The data below:
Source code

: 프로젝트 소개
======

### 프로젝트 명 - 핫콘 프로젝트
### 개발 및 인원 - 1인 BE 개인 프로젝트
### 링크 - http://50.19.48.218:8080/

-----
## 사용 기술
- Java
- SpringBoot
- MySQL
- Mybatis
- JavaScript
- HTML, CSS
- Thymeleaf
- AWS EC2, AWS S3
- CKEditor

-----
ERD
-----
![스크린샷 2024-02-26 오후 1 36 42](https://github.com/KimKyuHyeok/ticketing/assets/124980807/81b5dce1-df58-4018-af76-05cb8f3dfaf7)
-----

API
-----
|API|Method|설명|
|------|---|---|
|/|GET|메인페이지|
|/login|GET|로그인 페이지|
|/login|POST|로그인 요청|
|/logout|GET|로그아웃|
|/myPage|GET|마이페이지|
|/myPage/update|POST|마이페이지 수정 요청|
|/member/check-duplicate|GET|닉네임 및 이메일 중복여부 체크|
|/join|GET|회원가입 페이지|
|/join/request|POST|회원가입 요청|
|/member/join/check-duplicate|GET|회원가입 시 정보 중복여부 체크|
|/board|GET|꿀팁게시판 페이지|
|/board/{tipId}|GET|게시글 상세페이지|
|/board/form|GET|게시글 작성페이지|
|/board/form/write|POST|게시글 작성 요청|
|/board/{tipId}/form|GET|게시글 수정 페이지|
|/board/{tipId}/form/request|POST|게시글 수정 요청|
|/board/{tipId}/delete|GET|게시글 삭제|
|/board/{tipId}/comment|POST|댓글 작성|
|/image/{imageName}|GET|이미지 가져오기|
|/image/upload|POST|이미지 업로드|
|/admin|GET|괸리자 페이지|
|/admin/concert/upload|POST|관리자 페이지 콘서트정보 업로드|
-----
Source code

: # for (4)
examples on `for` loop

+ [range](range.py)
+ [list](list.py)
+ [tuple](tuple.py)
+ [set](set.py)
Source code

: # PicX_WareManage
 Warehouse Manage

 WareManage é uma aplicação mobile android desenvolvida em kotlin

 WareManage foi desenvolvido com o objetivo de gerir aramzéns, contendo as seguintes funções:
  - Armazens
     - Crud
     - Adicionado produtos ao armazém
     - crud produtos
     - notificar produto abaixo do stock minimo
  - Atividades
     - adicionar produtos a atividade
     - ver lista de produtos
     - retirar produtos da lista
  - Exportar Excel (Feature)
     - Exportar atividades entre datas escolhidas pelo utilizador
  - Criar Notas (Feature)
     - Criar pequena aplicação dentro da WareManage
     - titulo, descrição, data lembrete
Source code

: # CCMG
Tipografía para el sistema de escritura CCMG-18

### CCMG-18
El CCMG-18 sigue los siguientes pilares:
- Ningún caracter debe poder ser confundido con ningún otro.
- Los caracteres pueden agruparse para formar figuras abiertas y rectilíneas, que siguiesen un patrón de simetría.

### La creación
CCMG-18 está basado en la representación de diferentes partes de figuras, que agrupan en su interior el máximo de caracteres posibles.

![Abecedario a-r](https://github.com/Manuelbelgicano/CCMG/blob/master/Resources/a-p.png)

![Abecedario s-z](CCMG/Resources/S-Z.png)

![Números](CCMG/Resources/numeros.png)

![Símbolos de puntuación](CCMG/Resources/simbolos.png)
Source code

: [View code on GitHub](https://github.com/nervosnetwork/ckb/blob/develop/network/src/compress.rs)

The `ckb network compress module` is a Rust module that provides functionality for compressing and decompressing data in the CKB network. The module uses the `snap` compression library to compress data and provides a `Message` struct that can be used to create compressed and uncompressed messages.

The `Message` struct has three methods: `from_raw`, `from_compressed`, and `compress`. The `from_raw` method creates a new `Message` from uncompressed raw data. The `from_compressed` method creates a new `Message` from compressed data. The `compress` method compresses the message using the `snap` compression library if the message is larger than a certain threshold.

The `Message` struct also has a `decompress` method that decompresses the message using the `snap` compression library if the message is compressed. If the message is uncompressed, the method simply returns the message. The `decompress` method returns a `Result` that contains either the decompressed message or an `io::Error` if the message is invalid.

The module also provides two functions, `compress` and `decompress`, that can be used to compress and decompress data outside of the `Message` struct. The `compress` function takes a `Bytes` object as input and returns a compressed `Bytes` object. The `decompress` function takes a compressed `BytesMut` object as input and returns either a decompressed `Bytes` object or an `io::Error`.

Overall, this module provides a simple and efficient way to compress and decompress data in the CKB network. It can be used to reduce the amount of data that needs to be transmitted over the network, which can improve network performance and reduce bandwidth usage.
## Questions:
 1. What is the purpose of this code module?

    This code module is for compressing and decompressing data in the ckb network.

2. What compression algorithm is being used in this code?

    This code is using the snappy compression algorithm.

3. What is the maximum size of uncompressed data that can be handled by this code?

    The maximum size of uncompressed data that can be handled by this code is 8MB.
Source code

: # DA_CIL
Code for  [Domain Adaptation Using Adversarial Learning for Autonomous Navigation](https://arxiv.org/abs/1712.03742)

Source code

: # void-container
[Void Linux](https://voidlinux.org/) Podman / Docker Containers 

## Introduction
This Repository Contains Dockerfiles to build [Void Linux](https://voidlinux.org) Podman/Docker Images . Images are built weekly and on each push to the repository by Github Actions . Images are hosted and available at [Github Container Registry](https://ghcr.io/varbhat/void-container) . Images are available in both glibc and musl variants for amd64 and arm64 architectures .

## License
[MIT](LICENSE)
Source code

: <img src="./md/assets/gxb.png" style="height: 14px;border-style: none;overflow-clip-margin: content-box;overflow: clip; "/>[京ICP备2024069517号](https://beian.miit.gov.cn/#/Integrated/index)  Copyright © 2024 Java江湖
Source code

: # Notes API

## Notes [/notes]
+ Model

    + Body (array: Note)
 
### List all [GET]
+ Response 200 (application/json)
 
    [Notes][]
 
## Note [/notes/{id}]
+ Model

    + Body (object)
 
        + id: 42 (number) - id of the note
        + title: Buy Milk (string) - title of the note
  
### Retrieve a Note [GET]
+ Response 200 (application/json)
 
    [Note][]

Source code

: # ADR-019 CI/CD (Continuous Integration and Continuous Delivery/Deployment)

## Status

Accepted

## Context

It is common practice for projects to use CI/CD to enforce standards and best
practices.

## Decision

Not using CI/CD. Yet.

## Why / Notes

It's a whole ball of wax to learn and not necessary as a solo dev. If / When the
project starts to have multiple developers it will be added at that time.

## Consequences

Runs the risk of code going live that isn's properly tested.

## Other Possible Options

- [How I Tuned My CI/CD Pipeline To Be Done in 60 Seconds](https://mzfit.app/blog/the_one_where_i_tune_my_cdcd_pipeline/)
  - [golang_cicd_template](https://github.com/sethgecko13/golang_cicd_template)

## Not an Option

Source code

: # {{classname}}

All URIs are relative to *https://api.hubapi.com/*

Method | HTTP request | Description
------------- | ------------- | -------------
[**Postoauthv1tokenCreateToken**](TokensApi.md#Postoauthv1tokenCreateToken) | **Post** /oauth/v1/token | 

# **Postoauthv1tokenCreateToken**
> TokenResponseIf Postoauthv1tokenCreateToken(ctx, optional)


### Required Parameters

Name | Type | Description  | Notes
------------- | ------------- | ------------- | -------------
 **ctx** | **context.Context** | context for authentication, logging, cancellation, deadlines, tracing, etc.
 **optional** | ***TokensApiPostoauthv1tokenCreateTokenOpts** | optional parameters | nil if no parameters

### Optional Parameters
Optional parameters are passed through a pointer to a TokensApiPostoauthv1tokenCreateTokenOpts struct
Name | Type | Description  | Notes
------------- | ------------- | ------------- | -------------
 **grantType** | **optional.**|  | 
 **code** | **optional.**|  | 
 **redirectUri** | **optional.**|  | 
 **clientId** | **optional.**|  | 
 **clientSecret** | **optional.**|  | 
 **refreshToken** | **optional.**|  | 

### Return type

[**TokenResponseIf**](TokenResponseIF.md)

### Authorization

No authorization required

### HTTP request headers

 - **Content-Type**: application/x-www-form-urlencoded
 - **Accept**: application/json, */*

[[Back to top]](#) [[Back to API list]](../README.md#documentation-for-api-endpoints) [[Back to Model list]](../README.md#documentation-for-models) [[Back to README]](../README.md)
End of The data.
● **Task brief**
Which lines of the material contain "Context"? List them.

● **Problem solution**
## Context
 **ctx** | **context.Context** | context for authentication, logging, cancellation, deadlines, tracing, etc.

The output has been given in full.